Construit initialement autour d’une blague, le festival Restons Sérieux célébrait du 12 au 16 juillet derniers le beau et le bizarre de la contre-culture rock en français, afin de marquer le coup de la fête nationale du 14 juillet. Avec Infecticide, Mustang, Noir Boy George et Stereo Total comme têtes d’affiches des éditions précédentes, Restons Sérieux revient cette année avec une nouvelle émeute de 25 projets franchouillards tous un brin loufoque, pour donner la parole aux sans-culottes et aux sans-dents révoltés qui ont réussi à prendre d’assaut leur forteresse intérieure pour combattre le système despotique. PAN M 360 s’y est rendu pour vous et vous propose les sept projets coup de cœur de l’édition 2022. Cocorico!
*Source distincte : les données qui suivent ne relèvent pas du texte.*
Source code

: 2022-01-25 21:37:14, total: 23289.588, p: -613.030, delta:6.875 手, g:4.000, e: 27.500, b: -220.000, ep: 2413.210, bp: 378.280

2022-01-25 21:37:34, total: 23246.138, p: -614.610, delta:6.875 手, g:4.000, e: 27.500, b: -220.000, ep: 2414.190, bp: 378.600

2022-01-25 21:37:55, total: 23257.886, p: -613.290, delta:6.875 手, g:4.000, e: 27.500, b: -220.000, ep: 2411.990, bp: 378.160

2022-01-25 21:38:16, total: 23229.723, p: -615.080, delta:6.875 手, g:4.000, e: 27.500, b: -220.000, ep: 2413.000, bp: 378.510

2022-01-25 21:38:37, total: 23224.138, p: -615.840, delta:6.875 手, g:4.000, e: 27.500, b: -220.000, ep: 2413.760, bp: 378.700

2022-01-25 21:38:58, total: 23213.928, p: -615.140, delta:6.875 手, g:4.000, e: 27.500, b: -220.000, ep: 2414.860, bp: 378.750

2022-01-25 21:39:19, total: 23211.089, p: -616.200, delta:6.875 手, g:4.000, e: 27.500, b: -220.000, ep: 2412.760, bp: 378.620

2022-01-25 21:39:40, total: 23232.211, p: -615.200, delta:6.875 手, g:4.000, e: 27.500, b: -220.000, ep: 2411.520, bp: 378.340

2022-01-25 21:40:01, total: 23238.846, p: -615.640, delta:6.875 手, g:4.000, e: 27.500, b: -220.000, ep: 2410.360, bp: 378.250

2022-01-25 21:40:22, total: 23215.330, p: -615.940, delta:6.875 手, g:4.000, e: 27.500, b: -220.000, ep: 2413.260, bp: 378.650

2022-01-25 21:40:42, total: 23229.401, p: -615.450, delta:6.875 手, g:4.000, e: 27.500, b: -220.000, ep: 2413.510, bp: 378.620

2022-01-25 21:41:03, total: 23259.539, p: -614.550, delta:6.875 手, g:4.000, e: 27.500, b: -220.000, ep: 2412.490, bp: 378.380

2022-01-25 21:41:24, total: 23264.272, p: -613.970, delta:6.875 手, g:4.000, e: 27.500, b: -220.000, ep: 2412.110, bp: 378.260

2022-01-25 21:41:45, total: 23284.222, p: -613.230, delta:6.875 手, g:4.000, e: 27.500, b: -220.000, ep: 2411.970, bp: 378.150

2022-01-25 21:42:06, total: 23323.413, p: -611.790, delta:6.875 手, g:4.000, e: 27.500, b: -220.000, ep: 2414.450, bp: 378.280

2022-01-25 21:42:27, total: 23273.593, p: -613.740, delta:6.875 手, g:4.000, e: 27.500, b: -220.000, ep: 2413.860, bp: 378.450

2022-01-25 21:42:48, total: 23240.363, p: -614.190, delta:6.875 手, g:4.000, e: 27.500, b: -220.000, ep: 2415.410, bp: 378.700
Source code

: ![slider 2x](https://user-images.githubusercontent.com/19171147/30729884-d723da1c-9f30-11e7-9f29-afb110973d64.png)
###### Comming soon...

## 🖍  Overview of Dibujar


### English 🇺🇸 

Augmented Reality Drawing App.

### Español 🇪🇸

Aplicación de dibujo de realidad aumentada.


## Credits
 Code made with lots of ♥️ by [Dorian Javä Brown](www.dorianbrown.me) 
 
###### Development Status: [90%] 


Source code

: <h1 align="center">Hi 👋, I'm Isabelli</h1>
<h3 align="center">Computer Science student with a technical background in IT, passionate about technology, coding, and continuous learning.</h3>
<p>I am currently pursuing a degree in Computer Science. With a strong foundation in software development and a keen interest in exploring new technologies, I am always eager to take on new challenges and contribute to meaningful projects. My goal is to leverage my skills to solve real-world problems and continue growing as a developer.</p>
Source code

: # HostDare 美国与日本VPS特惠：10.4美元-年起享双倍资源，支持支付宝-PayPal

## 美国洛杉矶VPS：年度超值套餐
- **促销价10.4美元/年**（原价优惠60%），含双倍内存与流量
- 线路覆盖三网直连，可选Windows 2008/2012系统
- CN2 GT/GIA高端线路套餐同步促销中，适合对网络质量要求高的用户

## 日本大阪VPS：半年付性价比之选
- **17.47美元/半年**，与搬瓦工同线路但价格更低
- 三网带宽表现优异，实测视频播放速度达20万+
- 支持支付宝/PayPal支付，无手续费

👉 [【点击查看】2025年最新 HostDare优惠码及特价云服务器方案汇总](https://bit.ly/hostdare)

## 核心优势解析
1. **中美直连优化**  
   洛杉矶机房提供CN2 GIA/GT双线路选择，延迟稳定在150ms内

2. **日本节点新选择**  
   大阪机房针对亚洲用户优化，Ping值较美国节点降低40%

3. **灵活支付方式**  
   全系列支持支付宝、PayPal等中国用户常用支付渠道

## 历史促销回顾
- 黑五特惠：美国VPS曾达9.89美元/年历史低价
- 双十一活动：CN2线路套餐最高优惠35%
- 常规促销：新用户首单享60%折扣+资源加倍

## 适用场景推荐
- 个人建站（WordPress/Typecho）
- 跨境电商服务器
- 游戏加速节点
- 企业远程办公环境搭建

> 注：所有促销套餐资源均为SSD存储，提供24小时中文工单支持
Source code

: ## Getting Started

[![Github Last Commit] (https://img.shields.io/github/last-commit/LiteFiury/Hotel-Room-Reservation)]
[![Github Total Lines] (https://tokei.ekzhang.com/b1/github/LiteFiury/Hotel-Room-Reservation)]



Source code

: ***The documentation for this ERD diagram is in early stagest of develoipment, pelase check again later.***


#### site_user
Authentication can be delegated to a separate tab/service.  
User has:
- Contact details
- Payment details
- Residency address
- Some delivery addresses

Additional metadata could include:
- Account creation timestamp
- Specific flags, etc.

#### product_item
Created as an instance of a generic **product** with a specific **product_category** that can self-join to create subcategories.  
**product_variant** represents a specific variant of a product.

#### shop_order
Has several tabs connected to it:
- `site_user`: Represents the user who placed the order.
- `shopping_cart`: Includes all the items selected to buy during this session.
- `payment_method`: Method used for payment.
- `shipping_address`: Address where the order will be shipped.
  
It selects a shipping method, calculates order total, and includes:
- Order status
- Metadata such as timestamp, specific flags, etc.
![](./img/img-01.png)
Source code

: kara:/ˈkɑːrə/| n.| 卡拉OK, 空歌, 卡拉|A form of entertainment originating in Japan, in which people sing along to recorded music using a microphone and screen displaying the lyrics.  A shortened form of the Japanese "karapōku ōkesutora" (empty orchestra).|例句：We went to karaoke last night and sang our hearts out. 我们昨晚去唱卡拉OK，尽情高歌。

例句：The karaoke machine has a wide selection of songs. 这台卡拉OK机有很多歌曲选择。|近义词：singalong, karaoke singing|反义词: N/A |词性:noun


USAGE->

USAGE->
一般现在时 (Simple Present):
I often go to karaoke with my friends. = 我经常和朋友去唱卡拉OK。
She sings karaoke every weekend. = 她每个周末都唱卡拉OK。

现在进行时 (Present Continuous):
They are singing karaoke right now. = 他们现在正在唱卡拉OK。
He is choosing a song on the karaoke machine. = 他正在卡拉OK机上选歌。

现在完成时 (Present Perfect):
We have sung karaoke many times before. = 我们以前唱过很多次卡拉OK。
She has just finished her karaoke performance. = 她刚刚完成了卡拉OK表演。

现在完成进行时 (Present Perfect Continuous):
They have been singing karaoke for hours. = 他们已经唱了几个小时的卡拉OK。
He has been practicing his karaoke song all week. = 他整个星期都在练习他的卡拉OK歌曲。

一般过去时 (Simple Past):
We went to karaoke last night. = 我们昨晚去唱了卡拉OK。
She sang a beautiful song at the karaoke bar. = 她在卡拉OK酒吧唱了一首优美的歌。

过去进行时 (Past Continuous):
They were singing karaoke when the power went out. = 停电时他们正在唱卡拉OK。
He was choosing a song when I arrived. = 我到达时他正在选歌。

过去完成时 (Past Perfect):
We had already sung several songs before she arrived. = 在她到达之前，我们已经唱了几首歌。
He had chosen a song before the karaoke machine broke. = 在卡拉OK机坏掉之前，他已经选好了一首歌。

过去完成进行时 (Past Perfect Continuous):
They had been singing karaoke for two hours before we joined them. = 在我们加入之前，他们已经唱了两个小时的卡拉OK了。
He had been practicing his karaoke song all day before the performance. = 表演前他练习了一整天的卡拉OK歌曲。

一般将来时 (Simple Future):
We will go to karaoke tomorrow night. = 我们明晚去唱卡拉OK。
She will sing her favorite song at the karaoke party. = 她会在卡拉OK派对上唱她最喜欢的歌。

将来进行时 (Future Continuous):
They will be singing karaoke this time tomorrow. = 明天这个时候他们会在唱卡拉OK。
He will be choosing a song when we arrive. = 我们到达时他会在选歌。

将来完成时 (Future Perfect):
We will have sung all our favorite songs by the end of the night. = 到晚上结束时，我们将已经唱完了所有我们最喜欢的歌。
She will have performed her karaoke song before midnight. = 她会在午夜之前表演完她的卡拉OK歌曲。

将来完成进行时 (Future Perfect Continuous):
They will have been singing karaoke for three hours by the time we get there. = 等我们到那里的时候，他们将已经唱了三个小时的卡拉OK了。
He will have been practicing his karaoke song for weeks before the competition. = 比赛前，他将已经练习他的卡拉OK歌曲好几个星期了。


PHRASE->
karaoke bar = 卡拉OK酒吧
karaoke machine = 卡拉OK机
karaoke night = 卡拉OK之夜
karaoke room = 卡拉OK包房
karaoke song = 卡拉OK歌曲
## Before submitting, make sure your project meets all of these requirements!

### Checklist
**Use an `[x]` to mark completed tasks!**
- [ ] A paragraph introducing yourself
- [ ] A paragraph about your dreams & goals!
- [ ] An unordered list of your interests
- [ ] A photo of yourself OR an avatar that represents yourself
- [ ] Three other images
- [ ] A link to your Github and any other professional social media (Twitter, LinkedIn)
Lou de la Falaise (pop-rock, tropicalisme)

Avec seulement deux titres parus en ligne, Lou de la Falaise a tout de même de quoi déjà convaincre les fans de pop française “chicosse” qui regrettent que tout le monde se foute désormais de la poésie. Accompagné de deux violonistes sur scène, le nouveau groupe fraîchement naissant mélange des sonorités classique, new wave ou tropicalisme et construit une pop haute couture en fleur, décomplexée et accessible qui rappelle la french touch de l’Impératrice, Magenta ou Juniore. Avec un humour au second degré bien à la française, son dernier titre Je suis cool tourne en dérision les bobos parisiens gonflés du bulbe car trop fiers d’écouter La Femme au Mexique et d’aimer le Schweppes à la quinine. Un peu de patience, le premier album de Lou de la Falaise ne devrait pas tarder à faire son saut dans l’inconnu. Affaire à suivre.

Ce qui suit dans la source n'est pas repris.